Chicago Adopts “Fair Work Week Ordinance”
Expansive Law Aimed at Predictive Scheduling for Workers, Limiting Employers’ Ability to Unilaterally Change Work Hours
On July 24, 2019, the City of Chicago enacted the “Fair Work Week Ordinance,” requiring that many businesses provide workers with up to two-weeks advance notice of their work hours and schedules. The FWW Ordinance becomes effective on July 1, 2020, and will require employers from a broad spectrum of industries to set most employee schedules at least 10 days in advance.
Subject to some exceptions, if the employer changes the schedule after posting, then it must also provide the employee with “predictability pay” in the amount of one hour of pay. If a change is made within 24 hours of the shift, the employee would be entitled to at least 50 percent of the employee’s regular rate for any scheduled hours not worked due to the change. Employees will also have the right to decline hours which are scheduled within 10 hours after the end of the previous day’s shift. Thus, if an employee agrees to work a shift beginning less than 10 hours after the end of the employee’s last shift, for that shift the employee must be paid 1.25 times the employee’s otherwise regular rate of pay. The Ordinance is expected to have a significant impact on industries where “variable” schedules are most common, including the hospitality, retail, and food and beverage industries.
The FWW Ordinance will apply to businesses having at least 100 global employees, 50 of whom are eligible to be covered by the city’s scheduling rules. Nonprofits will be covered if they have more than 250 employees, 50 of whom primarily work in Chicago. Restaurants must have at least 250 workers and more than 30 locations globally to be covered by the Ordinance (excluding certain smaller restaurants operating under a single franchise).
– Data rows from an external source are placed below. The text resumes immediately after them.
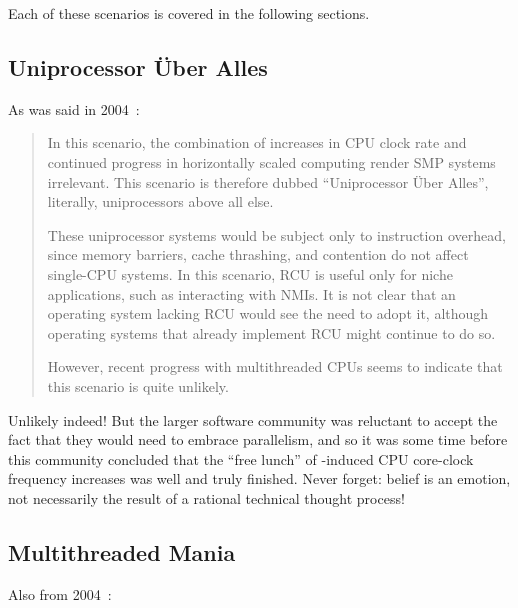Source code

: Each of these scenarios is covered in the following sections.

\subsection{Uniprocessor \"Uber Alles}
\label{sec:future:Uniprocessor \"Uber Alles}

As was said in 2004~\cite{PaulEdwardMcKenneyPhD}:

\begin{quote}
	In this scenario, the combination of 
	increases in CPU
	clock rate and continued progress in horizontally scaled computing
	render SMP systems irrelevant.
	This scenario is therefore dubbed ``Uniprocessor \"Uber
	Alles'', literally, uniprocessors above all else.

	These uniprocessor systems would be subject only to instruction
	overhead, since memory barriers, cache thrashing, and contention
	do not affect single-CPU systems.
	In this scenario, RCU is useful only for niche applications, such
	as interacting with NMIs.
	It is not clear that an operating system lacking RCU would see
	the need to adopt it, although operating
	systems that already implement RCU might continue to do so.

	However, recent progress with multithreaded CPUs seems to indicate
	that this scenario is quite unlikely.
\end{quote}

Unlikely indeed!
But the larger software community was reluctant to accept the fact that
they would need to embrace parallelism, and so it was some time before
this community concluded that the ``free lunch'' of
-induced
CPU core-clock frequency increases was well and truly finished.
Never forget: belief is an emotion, not necessarily the result of a
rational technical thought process!

\subsection{Multithreaded Mania}
\label{sec:future:Multithreaded Mania}

Also from 2004~\cite{PaulEdwardMcKenneyPhD}:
Workers who earn less than $26 per hour or $50,000 per year will be “Covered Workers” under the Ordinance, whereas covered employers will include those in the building services, healthcare, hotels, manufacturing, retail, and warehouse services.
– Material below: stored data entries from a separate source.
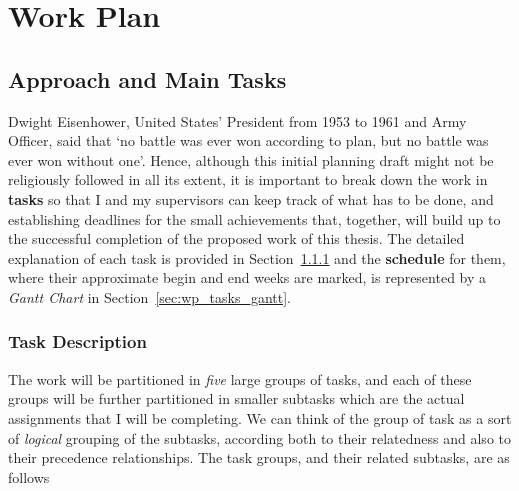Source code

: \chapter{Work Plan}\label{chap:workPlan}

\section{Approach and  Main Tasks}
Dwight Eisenhower, United States' President from 1953 to 1961 and Army Officer, said that `no battle was ever won according to plan, but no battle was ever won without one'. Hence, although this initial planning draft might not be religiously followed in all its extent, it is important to break down the work in \textbf{tasks} so that I and my supervisors can keep track of what has to be done, and establishing deadlines for the small achievements that, together, will build up to the successful completion of the proposed work of this thesis. The detailed explanation of each task is provided in Section~\ref{sec:wp_tasks_td} and the \textbf{schedule} for them, where their approximate begin and end weeks are marked, is represented by a \emph{Gantt Chart} in Section~\ref{sec:wp_tasks_gantt}.

\subsection{Task Description}\label{sec:wp_tasks_td}
The work will be partitioned in \emph{five} large groups of tasks, and each of these groups will be further partitioned in smaller subtasks which are the actual assignments that I will be completing. We can think of the group of task as a sort of \emph{logical} grouping of the subtasks, according both to their relatedness and also to their precedence relationships. The task groups, and their related subtasks, are as follows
Covered employers must also provide new employees covered by the law with a written estimate of the employee’s projected days and hours of work for the first 90 days of employment, including average hours per week, expected days and times or shifts that the employee can expect to work (or not work), and whether on-call shifts are expected.
The Ordinance includes some limited exceptions. For example, mutually agreed-upon work schedule changes and shift trades between covered employees will not ordinarily violate the Ordinance. The Ordinance also excludes scheduling changes for emergencies for manufacturing and health care employers, such as power outages and blizzards, and disciplinary actions against workers which result in a loss of hours. The Ordinance also carves out an exception for unionized workforces. The Ordinance provides that its requirements may be waived in a collective bargaining agreement if explicitly stated in clear and unambiguous terms.
The penalties for violating the Ordinance include fines of up to $500 for each violation. Although the Ordinance allows private lawsuits for enforcement, as well, an employee must exhaust of various administrative steps prior to doing so, including providing notice to the City of Chicago’s Department of Consumer Protection and Business Affairs, after which the employer has an opportunity to correct the issue before an employee can file a lawsuit.
Chicago becomes the latest of several municipalities with legislation of this type, including New York City, Philadelphia, San Francisco, and Oregon. However, Chicago’s Ordinance is arguably the most expansive of its kind. Employers operating in Chicago should act now to begin formulating a plan to ensure compliance with the Ordinance and minimize its impact, including reviewing existing scheduling policies and making any appropriate updates.